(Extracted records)
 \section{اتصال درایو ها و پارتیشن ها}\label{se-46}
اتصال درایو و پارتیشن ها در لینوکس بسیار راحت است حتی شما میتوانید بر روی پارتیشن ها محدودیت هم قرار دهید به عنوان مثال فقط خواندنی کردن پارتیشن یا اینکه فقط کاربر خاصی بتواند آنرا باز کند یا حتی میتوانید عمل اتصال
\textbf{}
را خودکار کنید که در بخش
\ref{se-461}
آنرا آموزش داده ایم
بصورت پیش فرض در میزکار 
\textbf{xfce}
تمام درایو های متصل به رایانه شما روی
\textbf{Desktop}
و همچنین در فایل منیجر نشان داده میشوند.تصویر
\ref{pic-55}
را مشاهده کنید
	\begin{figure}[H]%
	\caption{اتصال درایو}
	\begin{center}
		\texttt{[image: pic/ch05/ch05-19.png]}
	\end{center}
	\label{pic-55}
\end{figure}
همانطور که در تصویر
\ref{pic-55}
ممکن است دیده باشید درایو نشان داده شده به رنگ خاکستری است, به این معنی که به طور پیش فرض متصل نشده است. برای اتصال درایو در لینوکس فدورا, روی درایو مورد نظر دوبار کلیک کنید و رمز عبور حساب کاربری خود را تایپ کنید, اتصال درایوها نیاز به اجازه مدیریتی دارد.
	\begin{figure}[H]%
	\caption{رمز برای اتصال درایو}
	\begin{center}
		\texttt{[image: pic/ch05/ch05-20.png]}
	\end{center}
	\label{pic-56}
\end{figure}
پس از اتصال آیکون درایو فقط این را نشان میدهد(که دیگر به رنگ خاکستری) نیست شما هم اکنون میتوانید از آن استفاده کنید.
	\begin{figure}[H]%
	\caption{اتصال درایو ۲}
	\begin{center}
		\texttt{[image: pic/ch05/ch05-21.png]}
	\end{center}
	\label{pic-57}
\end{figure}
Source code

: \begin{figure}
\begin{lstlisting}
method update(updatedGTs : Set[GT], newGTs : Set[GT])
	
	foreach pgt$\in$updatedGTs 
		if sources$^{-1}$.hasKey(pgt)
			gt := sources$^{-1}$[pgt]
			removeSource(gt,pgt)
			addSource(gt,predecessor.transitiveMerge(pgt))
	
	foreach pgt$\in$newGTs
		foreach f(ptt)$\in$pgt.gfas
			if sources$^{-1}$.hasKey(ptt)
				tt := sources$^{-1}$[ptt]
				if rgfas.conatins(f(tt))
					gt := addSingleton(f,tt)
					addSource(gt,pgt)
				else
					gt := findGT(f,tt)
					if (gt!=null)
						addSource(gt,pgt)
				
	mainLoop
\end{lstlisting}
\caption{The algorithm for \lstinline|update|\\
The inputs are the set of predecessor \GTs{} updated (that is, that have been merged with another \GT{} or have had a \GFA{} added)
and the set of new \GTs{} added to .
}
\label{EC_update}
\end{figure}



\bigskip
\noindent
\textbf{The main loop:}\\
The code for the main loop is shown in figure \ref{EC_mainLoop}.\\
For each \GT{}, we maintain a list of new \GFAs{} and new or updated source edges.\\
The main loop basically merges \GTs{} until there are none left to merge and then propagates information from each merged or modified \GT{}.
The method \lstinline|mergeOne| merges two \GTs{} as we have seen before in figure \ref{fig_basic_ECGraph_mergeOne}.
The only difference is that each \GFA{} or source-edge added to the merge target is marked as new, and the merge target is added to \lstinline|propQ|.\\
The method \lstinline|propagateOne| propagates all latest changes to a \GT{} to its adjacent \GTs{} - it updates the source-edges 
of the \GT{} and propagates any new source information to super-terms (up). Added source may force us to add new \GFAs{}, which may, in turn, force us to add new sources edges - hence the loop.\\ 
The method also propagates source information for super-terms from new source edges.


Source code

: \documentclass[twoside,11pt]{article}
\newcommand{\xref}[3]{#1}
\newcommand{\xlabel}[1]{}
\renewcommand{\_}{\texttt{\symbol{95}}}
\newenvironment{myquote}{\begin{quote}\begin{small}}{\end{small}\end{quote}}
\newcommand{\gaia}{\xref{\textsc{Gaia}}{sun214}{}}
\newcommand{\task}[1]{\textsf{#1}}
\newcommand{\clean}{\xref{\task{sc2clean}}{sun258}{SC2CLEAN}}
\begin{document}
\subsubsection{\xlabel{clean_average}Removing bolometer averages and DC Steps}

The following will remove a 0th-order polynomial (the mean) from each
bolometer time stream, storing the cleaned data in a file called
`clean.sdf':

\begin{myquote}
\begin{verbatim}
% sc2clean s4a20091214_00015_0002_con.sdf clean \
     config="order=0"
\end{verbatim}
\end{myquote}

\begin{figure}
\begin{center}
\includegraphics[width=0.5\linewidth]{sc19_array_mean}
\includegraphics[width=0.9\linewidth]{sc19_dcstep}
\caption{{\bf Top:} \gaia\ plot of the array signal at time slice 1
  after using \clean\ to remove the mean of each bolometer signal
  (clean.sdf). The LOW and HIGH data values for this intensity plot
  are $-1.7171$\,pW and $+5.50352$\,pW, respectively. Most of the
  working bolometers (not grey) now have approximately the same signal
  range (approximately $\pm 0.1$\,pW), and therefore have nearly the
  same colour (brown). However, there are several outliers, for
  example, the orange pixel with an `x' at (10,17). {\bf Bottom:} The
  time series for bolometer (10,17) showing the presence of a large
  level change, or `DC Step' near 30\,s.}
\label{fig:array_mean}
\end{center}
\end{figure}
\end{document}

(TASK DIRECTIONS) Find "order" in the data above. Report each line where it appears.

(RESPONSE TO THIS TASK)
The following will remove a 0th-order polynomial (the mean) from each
     config="order=0"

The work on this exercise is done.